─── DATA RECORDS
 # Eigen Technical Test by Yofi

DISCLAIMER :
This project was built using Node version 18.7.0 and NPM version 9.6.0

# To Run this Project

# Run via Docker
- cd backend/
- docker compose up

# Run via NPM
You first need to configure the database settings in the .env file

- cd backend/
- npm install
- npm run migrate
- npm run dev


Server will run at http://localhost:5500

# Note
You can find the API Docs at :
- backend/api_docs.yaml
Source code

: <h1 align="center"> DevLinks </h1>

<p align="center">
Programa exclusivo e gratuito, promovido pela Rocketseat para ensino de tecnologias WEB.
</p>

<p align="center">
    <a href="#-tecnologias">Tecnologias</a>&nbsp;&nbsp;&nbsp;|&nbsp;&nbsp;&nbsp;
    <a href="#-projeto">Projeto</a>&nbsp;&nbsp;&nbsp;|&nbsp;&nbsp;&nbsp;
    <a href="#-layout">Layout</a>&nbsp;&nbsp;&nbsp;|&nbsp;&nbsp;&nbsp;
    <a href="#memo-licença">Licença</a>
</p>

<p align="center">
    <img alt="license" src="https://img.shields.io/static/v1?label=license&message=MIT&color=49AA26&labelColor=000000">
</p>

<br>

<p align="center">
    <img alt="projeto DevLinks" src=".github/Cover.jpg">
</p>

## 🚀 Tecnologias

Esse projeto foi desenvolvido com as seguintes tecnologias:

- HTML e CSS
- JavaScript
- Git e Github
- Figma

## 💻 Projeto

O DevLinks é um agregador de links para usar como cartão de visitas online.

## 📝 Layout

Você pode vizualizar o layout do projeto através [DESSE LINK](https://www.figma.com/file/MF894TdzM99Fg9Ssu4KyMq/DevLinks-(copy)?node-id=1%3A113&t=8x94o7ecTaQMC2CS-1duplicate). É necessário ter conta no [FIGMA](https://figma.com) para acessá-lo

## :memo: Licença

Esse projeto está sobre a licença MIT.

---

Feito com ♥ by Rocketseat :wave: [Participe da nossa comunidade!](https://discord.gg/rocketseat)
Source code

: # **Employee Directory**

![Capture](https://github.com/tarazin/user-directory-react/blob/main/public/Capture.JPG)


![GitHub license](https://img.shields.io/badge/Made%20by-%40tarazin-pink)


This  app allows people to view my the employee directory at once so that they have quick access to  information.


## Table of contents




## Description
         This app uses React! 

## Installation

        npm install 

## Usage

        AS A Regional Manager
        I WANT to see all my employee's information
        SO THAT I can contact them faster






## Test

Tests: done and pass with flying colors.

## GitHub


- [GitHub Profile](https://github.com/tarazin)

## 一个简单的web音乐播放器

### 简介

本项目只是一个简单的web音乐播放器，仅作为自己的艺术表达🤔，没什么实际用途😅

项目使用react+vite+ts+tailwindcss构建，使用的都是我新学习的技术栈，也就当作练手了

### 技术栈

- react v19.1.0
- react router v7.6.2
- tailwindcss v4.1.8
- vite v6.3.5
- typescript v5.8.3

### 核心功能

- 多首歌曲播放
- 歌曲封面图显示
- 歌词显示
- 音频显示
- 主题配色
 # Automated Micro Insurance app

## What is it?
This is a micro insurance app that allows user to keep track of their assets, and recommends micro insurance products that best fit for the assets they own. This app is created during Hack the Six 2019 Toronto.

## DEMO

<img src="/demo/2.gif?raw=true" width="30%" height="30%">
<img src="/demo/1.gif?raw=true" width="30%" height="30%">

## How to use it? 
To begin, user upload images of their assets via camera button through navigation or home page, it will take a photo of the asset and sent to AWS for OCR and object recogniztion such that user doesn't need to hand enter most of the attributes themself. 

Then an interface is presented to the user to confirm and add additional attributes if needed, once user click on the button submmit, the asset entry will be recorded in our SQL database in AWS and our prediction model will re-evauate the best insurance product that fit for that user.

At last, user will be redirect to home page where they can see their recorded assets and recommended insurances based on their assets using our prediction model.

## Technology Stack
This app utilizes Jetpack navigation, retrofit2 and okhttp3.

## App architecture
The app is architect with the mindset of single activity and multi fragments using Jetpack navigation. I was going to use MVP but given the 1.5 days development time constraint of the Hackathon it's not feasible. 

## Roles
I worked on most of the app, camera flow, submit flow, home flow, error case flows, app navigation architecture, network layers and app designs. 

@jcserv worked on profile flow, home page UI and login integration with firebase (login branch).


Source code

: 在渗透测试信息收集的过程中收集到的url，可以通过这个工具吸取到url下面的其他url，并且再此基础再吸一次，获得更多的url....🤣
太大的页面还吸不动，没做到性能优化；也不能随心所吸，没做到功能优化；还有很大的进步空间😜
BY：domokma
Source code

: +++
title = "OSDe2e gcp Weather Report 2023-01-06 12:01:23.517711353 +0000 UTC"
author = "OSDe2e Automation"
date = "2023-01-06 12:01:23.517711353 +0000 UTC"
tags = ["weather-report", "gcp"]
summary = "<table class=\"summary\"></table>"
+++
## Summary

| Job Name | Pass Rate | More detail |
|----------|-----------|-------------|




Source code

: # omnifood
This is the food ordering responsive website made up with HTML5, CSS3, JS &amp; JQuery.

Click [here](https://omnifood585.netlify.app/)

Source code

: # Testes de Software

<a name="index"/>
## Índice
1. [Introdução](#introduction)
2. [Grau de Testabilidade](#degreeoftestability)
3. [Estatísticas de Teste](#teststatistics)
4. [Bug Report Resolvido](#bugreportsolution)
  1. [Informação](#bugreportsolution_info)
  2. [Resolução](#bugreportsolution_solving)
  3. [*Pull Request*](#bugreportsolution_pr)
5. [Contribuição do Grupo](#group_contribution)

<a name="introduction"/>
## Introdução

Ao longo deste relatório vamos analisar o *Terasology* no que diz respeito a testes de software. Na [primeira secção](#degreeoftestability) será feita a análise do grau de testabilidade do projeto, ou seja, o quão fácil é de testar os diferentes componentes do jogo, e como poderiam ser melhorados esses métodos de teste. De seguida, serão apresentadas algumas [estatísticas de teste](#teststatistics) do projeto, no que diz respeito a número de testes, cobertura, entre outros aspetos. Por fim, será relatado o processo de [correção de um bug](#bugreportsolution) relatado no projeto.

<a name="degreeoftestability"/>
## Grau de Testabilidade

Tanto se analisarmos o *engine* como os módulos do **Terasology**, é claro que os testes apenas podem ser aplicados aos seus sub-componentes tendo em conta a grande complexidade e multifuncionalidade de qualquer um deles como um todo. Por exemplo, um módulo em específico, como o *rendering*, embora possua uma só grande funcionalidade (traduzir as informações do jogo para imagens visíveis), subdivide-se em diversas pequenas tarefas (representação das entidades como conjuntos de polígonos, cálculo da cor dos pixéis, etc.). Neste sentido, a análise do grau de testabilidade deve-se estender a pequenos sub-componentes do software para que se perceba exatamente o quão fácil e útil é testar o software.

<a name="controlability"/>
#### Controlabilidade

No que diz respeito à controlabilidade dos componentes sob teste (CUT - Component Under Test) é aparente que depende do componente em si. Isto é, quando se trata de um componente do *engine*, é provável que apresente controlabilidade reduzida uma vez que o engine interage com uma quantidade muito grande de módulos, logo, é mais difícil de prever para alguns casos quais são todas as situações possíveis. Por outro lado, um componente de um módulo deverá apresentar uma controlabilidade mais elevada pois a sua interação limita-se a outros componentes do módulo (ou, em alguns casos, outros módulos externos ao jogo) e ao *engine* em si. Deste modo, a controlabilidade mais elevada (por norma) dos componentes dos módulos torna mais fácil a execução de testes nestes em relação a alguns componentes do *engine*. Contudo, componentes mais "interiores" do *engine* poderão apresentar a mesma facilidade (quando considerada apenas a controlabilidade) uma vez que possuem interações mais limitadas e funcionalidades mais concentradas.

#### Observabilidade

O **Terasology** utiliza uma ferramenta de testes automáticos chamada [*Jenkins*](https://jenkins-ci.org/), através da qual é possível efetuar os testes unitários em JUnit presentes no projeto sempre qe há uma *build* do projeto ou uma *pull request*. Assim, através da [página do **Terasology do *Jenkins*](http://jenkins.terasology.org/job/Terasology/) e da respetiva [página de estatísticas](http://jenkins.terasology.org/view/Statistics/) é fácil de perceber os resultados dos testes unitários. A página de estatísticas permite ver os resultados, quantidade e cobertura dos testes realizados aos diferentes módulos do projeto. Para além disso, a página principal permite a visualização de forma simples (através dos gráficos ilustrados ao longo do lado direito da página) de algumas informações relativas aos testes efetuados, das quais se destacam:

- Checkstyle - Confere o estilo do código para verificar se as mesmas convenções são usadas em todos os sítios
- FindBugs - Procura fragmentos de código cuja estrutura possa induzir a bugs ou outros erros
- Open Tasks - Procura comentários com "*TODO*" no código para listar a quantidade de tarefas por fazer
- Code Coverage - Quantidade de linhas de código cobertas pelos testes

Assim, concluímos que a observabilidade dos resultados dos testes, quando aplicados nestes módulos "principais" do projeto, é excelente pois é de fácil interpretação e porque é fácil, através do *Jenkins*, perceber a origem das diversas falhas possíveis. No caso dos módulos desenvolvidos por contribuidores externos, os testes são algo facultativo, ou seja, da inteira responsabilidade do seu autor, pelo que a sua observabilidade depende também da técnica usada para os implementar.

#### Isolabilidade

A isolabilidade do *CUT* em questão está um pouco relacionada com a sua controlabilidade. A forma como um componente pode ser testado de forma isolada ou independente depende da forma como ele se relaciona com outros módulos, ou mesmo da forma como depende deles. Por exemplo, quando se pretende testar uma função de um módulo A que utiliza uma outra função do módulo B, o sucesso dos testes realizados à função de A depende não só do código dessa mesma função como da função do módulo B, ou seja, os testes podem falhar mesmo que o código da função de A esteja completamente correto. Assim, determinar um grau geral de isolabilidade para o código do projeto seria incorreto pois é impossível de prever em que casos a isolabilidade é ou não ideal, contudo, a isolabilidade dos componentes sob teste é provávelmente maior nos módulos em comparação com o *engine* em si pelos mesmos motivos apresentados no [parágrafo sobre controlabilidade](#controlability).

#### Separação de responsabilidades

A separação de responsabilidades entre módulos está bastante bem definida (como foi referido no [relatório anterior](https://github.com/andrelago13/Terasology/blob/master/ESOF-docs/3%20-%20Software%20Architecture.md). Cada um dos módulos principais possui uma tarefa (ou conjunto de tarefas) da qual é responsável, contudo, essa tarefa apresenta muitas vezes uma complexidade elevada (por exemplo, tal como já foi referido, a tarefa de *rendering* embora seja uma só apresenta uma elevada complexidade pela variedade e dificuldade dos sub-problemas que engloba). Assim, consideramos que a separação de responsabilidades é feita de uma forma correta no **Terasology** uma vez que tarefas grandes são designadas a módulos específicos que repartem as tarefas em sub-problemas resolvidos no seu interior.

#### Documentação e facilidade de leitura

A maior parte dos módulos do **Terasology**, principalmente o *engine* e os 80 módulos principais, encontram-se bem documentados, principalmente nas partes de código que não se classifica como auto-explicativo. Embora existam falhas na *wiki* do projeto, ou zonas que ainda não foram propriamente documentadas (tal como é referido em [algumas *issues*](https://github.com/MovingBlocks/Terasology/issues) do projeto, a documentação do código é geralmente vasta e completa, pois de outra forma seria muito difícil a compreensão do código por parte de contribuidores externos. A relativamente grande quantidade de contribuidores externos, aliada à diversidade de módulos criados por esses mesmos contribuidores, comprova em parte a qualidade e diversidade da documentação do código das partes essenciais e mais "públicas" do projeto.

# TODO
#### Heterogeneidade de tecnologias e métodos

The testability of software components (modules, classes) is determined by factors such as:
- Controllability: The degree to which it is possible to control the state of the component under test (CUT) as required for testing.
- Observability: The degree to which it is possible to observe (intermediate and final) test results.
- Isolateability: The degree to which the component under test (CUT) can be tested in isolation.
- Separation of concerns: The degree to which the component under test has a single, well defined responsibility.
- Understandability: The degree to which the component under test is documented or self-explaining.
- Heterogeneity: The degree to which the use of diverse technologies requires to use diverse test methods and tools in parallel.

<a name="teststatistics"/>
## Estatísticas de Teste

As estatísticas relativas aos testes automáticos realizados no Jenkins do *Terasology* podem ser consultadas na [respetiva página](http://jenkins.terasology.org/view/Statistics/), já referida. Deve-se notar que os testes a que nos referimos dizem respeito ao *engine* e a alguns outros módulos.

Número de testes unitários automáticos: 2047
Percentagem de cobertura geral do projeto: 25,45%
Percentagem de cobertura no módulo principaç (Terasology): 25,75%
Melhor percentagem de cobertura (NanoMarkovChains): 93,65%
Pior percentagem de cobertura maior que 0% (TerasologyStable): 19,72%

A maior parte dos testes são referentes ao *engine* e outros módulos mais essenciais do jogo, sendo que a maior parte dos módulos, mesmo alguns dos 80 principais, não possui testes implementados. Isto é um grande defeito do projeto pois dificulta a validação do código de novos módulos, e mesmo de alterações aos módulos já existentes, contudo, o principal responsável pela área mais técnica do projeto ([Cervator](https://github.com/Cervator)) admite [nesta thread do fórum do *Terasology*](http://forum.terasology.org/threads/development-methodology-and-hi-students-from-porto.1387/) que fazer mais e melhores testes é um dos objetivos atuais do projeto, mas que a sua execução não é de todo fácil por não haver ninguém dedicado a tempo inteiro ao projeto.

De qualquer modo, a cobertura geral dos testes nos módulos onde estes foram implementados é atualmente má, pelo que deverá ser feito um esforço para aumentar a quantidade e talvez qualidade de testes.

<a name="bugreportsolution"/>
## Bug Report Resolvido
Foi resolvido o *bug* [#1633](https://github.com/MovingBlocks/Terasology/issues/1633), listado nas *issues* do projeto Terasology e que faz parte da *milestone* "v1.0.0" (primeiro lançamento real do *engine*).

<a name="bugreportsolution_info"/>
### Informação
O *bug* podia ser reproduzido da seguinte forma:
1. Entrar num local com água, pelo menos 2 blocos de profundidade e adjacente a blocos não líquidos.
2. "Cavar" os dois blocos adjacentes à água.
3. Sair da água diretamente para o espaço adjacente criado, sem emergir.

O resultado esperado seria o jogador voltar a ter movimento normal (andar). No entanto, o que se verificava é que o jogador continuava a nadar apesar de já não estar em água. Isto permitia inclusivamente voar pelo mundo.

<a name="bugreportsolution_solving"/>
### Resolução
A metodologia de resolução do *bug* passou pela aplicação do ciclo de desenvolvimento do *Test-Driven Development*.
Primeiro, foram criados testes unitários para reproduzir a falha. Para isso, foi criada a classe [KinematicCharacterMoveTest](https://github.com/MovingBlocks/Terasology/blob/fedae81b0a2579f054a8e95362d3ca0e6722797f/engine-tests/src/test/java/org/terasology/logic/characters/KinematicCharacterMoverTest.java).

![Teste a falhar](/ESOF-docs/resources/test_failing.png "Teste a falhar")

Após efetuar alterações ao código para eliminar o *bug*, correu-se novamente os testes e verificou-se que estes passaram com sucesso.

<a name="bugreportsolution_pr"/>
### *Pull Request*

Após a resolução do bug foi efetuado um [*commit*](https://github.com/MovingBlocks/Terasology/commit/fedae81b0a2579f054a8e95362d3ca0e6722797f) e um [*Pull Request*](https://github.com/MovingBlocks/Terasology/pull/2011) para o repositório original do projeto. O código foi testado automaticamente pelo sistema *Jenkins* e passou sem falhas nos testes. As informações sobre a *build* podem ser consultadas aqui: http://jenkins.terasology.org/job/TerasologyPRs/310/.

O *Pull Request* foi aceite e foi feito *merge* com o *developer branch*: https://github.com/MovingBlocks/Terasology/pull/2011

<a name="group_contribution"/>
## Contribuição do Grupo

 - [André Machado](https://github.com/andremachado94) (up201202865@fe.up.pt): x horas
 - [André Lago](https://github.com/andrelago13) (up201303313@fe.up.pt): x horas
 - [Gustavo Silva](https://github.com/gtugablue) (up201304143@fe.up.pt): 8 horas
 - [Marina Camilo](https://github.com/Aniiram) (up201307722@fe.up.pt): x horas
──────
> _WHAT TO PRODUCE_: One stretch of the lines above is wanted, from the line that contains "#### Heterogeneidade de tecnologias e métodos" through the line that contains "- Observability: The". Output it exactly.

> _ANSWER FOR THE TASK_:
#### Heterogeneidade de tecnologias e métodos

The testability of software components (modules, classes) is determined by factors such as:
- Controllability: The degree to which it is possible to control the state of the component under test (CUT) as required for testing.
- Observability: The degree to which it is possible to observe (intermediate and final) test results.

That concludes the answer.